== Exercise ==
Scan the material for the word "string", and copy each line where it shows up.

== Data to process ==
┄┄┄┄┄┄┄┄┄┄┄┄┄┄┄┄┄┄┄┄

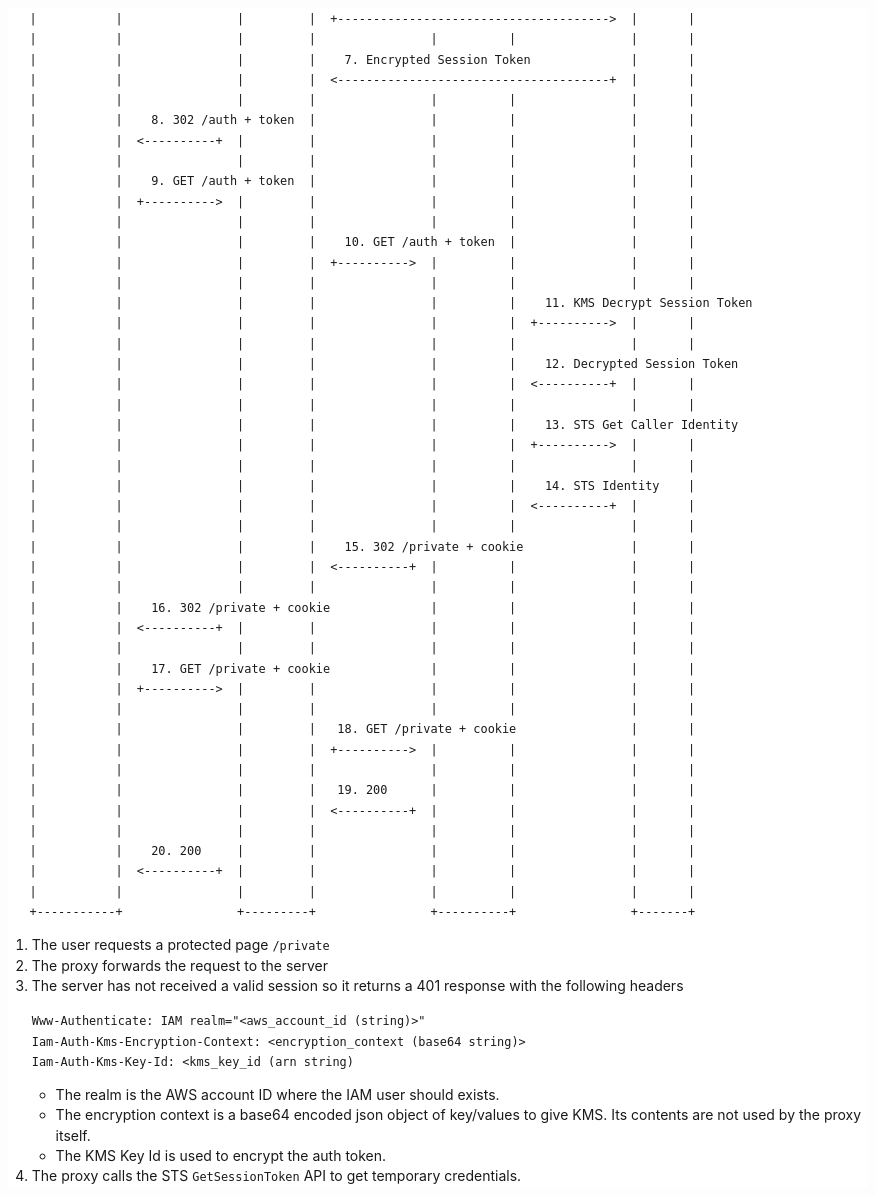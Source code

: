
 ```
   |           |                |         |  +-------------------------------------->  |       |
   |           |                |         |                |          |                |       |
   |           |                |         |    7. Encrypted Session Token              |       |
   |           |                |         |  <--------------------------------------+  |       |
   |           |                |         |                |          |                |       |
   |           |    8. 302 /auth + token  |                |          |                |       |
   |           |  <----------+  |         |                |          |                |       |
   |           |                |         |                |          |                |       |
   |           |    9. GET /auth + token  |                |          |                |       |
   |           |  +---------->  |         |                |          |                |       |
   |           |                |         |                |          |                |       |
   |           |                |         |    10. GET /auth + token  |                |       |
   |           |                |         |  +---------->  |          |                |       |
   |           |                |         |                |          |                |       |
   |           |                |         |                |          |    11. KMS Decrypt Session Token
   |           |                |         |                |          |  +---------->  |       |
   |           |                |         |                |          |                |       |
   |           |                |         |                |          |    12. Decrypted Session Token
   |           |                |         |                |          |  <----------+  |       |
   |           |                |         |                |          |                |       |
   |           |                |         |                |          |    13. STS Get Caller Identity
   |           |                |         |                |          |  +---------->  |       |
   |           |                |         |                |          |                |       |
   |           |                |         |                |          |    14. STS Identity    |
   |           |                |         |                |          |  <----------+  |       |
   |           |                |         |                |          |                |       |
   |           |                |         |    15. 302 /private + cookie               |       |
   |           |                |         |  <----------+  |          |                |       |
   |           |                |         |                |          |                |       |
   |           |    16. 302 /private + cookie              |          |                |       |
   |           |  <----------+  |         |                |          |                |       |
   |           |                |         |                |          |                |       |
   |           |    17. GET /private + cookie              |          |                |       |
   |           |  +---------->  |         |                |          |                |       |
   |           |                |         |                |          |                |       |
   |           |                |         |   18. GET /private + cookie                |       |
   |           |                |         |  +---------->  |          |                |       |
   |           |                |         |                |          |                |       |
   |           |                |         |   19. 200      |          |                |       |
   |           |                |         |  <----------+  |          |                |       |
   |           |                |         |                |          |                |       |
   |           |    20. 200     |         |                |          |                |       |
   |           |  <----------+  |         |                |          |                |       |
   |           |                |         |                |          |                |       |
   +-----------+                +---------+                +----------+                +-------+
```

1. The user requests a protected page `/private`
2. The proxy forwards the request to the server
3. The server has not received a valid session so it returns a 401 response with the following headers
   ```
   Www-Authenticate: IAM realm="<aws_account_id (string)>"
   Iam-Auth-Kms-Encryption-Context: <encryption_context (base64 string)>
   Iam-Auth-Kms-Key-Id: <kms_key_id (arn string)
   ```
   * The realm is the AWS account ID where the IAM user should exists.
   * The encryption context is a base64 encoded json object of key/values to give KMS. Its contents are not used by the proxy itself.
   * The KMS Key Id is used to encrypt the auth token.
4. The proxy calls the STS `GetSessionToken` API to get temporary credentials.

┄┄┄┄┄┄┄┄┄┄┄┄┄┄┄┄┄┄┄┄

== Final answer ==
   Www-Authenticate: IAM realm="<aws_account_id (string)>"
   Iam-Auth-Kms-Encryption-Context: <encryption_context (base64 string)>
   Iam-Auth-Kms-Key-Id: <kms_key_id (arn string)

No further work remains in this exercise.